**WHAT YOU HAVE TO DO**
Entries follow. Return each line that contains the word "index".

**RECORDS**
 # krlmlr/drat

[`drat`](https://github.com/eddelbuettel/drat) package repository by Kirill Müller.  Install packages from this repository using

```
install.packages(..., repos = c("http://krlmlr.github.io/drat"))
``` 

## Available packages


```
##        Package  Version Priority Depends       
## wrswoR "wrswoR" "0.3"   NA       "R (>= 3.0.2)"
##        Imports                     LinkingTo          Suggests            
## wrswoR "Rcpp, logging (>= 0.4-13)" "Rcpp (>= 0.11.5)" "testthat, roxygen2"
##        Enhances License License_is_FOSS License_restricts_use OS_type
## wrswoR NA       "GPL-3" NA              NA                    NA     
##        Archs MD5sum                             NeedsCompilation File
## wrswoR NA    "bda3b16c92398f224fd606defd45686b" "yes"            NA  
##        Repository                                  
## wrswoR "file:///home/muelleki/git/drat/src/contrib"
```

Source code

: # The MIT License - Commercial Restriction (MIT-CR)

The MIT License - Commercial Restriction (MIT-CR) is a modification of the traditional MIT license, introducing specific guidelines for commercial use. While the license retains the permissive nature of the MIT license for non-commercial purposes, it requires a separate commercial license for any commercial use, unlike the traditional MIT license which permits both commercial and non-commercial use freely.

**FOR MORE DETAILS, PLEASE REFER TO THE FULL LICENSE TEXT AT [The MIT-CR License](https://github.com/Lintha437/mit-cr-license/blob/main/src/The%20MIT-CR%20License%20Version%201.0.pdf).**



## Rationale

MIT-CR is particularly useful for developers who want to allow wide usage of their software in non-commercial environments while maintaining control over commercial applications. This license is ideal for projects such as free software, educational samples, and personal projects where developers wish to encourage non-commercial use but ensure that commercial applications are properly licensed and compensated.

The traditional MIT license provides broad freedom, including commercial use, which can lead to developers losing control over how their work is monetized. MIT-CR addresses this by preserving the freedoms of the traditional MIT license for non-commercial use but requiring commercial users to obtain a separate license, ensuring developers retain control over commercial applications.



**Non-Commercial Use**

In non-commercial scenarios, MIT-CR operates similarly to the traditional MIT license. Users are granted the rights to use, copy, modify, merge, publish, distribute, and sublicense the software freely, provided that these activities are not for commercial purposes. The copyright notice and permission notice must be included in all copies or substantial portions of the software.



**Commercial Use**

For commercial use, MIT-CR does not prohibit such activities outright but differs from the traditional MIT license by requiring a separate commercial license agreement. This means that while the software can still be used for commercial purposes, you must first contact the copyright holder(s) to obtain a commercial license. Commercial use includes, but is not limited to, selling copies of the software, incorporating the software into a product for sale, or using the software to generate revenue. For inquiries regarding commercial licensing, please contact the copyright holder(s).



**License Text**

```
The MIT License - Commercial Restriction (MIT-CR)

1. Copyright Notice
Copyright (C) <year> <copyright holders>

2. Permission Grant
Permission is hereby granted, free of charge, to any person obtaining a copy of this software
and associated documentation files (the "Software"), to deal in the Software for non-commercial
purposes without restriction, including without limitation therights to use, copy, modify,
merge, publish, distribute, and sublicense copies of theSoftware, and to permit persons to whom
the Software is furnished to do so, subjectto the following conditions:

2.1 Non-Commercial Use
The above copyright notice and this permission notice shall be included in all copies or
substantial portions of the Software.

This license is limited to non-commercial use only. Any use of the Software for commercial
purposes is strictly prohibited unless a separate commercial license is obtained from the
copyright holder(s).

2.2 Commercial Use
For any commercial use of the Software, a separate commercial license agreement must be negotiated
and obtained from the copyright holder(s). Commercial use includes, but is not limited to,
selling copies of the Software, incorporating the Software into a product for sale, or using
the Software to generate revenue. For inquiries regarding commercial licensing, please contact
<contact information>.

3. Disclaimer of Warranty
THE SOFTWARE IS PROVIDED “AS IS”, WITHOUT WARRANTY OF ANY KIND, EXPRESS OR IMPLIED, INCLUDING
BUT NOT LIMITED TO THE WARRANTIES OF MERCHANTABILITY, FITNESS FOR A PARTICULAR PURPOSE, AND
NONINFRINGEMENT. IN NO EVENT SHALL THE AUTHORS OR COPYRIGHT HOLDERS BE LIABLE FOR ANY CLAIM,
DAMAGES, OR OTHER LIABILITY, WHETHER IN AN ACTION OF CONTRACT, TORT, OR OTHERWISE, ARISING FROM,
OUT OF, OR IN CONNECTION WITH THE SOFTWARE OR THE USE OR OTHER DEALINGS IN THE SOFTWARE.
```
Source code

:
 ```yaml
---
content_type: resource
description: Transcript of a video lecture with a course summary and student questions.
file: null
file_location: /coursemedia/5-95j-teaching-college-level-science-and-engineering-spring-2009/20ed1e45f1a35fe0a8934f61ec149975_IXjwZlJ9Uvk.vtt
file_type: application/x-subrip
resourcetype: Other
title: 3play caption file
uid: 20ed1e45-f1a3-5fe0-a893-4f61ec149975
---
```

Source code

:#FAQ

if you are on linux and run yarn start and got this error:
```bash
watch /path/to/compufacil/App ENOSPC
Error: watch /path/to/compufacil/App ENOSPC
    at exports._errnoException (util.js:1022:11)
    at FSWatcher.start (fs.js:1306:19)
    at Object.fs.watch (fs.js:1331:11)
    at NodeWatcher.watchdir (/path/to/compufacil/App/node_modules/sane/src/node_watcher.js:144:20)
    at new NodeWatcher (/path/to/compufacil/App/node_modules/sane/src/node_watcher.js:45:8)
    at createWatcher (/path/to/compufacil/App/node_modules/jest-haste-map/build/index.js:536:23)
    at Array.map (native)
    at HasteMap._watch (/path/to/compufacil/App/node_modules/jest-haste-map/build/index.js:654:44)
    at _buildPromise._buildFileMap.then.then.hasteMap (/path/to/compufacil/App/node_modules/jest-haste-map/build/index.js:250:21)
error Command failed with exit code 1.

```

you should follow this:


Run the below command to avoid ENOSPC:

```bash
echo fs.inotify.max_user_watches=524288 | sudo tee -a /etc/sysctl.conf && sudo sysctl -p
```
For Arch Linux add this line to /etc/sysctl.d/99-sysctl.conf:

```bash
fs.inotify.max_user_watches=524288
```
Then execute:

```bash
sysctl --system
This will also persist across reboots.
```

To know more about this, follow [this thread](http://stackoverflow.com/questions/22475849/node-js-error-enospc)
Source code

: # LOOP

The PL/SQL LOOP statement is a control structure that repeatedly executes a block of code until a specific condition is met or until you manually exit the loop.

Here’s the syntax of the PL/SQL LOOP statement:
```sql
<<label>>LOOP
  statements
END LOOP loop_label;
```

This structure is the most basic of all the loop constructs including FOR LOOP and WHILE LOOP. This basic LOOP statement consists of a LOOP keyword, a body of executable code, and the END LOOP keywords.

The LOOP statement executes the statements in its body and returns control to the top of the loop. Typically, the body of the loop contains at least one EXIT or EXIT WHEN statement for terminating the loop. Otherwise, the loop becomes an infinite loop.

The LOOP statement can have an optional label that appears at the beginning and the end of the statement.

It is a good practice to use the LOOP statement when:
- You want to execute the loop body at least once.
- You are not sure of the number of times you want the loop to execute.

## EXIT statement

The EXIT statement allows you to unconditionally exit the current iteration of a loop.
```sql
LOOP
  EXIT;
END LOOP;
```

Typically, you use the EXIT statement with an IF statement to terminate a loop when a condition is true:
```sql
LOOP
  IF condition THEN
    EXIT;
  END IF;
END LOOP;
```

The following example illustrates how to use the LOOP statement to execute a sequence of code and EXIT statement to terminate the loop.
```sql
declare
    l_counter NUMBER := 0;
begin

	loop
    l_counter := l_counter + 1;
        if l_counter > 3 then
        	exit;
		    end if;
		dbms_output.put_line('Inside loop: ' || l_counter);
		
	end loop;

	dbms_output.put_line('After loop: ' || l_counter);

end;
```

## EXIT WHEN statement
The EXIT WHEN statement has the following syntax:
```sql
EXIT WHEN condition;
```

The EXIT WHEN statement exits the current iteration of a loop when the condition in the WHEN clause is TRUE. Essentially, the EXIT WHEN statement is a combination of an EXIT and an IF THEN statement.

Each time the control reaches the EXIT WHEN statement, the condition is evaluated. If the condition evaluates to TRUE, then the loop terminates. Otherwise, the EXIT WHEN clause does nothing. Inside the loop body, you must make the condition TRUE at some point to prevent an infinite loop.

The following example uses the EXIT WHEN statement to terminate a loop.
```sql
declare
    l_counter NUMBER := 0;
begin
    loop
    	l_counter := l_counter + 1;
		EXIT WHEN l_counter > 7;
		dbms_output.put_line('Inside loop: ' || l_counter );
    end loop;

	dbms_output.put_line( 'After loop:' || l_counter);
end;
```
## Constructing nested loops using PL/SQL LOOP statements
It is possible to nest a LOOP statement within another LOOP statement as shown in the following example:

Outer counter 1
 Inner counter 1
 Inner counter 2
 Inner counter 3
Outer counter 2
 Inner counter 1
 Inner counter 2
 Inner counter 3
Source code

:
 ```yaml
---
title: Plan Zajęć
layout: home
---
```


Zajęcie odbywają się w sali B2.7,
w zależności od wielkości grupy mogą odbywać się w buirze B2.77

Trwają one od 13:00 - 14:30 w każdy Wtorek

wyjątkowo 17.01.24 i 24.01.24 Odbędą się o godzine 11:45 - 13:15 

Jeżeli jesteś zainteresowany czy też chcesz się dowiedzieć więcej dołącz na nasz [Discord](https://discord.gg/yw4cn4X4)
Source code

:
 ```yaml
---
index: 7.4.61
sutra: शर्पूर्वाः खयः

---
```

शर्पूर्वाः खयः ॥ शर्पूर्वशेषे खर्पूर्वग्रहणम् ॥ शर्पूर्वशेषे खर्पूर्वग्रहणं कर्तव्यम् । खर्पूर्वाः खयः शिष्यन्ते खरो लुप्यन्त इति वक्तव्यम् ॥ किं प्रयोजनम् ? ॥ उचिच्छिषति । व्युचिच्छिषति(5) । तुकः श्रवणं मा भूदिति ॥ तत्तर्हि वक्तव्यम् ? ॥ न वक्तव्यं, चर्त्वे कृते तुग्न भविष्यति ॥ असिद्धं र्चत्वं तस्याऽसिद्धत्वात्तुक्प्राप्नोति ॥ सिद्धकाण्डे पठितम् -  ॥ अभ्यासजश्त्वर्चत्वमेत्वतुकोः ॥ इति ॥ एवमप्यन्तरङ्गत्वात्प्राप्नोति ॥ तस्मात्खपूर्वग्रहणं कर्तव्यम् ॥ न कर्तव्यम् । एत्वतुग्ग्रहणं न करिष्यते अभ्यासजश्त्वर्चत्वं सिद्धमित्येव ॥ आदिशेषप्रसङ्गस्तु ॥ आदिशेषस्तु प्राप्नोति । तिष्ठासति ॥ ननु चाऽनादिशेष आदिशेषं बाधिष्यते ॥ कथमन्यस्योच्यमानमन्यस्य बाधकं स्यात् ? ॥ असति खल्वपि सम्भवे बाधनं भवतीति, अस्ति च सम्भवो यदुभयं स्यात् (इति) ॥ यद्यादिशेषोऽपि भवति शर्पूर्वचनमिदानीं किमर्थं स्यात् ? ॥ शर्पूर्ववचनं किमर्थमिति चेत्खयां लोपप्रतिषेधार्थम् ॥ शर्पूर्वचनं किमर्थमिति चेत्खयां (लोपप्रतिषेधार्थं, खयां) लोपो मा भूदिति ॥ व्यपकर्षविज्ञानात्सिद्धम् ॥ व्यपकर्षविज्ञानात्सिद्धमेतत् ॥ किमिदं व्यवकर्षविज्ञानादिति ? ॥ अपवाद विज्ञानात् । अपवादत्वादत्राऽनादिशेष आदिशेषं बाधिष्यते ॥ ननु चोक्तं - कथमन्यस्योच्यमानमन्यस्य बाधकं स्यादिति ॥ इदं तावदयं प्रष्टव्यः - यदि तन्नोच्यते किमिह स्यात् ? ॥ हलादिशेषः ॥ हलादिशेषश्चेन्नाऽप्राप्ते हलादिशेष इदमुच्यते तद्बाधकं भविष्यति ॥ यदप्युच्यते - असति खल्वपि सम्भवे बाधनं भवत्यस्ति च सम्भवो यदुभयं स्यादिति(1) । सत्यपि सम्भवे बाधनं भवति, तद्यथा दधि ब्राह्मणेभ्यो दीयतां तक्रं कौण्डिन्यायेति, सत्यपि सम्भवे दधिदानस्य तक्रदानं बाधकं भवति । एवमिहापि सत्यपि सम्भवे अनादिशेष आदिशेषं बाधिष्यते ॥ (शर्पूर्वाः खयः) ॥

**ANSWER FOR THIS EXERCISE**
    at createWatcher (/path/to/compufacil/App/node_modules/jest-haste-map/build/index.js:536:23)
    at HasteMap._watch (/path/to/compufacil/App/node_modules/jest-haste-map/build/index.js:654:44)
    at _buildPromise._buildFileMap.then.then.hasteMap (/path/to/compufacil/App/node_modules/jest-haste-map/build/index.js:250:21)
index: 7.4.61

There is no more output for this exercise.